### What to work on
Exactly retype the lines of the material from its first line to the line with "du code propre et maintenable.", including both.
=-=-=-=-=
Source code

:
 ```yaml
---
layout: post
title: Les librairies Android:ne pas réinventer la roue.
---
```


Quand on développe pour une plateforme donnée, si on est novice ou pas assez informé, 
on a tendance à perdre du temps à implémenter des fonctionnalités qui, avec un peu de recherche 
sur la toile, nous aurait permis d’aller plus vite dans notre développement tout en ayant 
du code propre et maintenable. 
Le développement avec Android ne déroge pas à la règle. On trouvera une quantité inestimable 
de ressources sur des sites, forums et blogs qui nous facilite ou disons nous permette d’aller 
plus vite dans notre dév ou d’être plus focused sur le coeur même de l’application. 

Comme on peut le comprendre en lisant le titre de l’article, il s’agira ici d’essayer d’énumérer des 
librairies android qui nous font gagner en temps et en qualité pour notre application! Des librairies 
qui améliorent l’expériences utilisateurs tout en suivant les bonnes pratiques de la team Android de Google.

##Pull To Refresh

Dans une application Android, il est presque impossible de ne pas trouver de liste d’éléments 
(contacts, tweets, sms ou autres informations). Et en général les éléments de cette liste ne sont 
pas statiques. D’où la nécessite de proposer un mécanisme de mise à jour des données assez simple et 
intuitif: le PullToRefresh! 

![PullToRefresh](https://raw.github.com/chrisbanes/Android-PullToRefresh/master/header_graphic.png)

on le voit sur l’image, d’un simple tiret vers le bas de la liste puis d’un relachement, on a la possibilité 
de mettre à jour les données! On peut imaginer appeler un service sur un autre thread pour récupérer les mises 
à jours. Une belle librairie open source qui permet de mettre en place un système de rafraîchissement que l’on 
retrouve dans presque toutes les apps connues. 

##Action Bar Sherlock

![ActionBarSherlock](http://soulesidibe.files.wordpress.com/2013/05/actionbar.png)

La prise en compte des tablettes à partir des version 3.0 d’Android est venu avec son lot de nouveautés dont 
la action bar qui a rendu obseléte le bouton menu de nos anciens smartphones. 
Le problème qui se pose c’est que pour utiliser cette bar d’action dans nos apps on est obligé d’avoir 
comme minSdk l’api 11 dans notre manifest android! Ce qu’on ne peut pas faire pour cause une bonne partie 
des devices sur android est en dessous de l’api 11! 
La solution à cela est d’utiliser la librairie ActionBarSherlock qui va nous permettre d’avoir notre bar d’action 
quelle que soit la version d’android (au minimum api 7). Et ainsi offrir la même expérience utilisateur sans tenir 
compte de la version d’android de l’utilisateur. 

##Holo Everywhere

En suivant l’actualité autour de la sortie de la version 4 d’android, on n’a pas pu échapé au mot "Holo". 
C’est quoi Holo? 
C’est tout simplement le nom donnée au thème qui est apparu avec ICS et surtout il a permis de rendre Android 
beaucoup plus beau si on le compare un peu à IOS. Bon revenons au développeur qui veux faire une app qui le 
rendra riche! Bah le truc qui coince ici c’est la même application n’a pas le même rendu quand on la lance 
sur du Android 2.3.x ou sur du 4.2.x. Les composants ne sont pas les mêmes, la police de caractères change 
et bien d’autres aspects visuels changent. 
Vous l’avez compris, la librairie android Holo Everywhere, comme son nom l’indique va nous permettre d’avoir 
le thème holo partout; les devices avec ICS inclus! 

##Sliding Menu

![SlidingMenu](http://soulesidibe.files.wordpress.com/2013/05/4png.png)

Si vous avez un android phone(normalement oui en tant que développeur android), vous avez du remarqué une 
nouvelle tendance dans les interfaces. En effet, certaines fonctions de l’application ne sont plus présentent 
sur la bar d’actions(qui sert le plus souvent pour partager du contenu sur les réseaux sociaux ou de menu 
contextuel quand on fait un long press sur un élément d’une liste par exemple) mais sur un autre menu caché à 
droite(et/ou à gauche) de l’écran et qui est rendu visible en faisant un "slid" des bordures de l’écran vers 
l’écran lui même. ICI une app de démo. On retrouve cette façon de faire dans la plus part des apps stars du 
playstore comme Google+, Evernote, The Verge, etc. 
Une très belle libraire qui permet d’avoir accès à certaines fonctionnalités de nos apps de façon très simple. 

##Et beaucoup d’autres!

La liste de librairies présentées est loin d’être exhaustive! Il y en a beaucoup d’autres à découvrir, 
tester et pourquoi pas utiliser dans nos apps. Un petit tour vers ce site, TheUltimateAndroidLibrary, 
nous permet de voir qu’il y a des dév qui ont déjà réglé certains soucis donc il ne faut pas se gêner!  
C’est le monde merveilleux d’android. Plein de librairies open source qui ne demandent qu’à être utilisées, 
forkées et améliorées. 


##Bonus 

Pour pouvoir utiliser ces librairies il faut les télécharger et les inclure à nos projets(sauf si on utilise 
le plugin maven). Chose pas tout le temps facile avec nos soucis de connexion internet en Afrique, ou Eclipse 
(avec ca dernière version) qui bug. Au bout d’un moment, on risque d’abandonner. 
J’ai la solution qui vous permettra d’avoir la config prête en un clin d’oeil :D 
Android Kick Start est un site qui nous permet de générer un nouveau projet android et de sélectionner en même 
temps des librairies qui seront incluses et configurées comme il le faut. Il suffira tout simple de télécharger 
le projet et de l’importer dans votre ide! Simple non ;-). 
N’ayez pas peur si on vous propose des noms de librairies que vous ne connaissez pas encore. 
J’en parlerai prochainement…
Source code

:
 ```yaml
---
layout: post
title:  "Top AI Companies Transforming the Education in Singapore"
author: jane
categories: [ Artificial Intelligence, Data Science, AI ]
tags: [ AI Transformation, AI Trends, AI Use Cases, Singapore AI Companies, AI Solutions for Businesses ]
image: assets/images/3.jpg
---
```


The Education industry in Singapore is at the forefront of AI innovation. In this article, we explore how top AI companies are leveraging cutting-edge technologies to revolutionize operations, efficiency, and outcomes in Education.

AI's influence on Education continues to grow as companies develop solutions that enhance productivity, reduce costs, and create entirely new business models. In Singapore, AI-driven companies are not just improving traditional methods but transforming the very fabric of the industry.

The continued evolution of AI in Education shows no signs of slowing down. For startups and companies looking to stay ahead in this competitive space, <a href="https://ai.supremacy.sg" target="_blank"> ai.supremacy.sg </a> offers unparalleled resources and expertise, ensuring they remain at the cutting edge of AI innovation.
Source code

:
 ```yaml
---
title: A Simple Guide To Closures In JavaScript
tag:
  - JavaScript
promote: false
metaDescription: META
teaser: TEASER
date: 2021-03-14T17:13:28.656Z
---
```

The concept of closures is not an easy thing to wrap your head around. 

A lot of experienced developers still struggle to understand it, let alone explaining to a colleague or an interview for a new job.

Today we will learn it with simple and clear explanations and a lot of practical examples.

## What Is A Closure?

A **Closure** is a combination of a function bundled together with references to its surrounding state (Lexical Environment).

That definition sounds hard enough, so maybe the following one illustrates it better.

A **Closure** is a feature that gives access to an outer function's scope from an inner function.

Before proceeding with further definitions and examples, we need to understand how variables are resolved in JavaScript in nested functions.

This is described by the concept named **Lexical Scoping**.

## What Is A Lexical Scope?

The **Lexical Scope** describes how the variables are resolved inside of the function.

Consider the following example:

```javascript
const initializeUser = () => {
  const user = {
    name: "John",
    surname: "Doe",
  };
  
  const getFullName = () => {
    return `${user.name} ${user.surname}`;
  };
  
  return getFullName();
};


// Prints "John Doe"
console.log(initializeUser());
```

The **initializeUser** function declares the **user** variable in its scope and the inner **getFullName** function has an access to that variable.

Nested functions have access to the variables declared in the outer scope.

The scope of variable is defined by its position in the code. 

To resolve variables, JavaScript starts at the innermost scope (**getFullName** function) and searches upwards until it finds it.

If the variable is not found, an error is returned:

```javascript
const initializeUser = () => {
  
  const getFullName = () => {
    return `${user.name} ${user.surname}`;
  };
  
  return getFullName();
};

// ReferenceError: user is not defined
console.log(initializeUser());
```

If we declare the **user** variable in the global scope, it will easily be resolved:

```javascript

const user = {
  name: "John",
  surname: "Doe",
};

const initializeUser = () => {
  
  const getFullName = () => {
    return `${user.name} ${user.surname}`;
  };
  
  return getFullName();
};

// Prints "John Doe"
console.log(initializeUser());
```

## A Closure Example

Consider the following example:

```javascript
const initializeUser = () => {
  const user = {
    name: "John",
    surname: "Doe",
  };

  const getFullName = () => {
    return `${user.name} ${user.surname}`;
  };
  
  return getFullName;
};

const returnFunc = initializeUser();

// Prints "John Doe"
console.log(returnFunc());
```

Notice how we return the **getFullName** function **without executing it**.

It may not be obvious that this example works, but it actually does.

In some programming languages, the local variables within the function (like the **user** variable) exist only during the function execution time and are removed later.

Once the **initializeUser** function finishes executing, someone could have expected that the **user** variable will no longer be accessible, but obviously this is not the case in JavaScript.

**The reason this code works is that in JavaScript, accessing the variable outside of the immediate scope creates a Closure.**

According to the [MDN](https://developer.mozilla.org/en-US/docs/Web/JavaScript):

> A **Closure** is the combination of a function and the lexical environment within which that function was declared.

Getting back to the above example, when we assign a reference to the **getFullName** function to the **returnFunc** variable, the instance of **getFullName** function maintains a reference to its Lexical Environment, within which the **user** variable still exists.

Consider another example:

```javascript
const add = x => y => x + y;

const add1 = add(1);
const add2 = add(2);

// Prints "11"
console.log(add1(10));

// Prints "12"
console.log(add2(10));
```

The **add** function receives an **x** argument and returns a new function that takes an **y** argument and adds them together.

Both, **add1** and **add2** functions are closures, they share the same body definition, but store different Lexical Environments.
=-=-=-=-=
### Exercise answer
Source code

:
 ```yaml
---
layout: post
title: Les librairies Android:ne pas réinventer la roue.
---
```


Quand on développe pour une plateforme donnée, si on est novice ou pas assez informé, 
on a tendance à perdre du temps à implémenter des fonctionnalités qui, avec un peu de recherche 
sur la toile, nous aurait permis d’aller plus vite dans notre développement tout en ayant 
du code propre et maintenable. 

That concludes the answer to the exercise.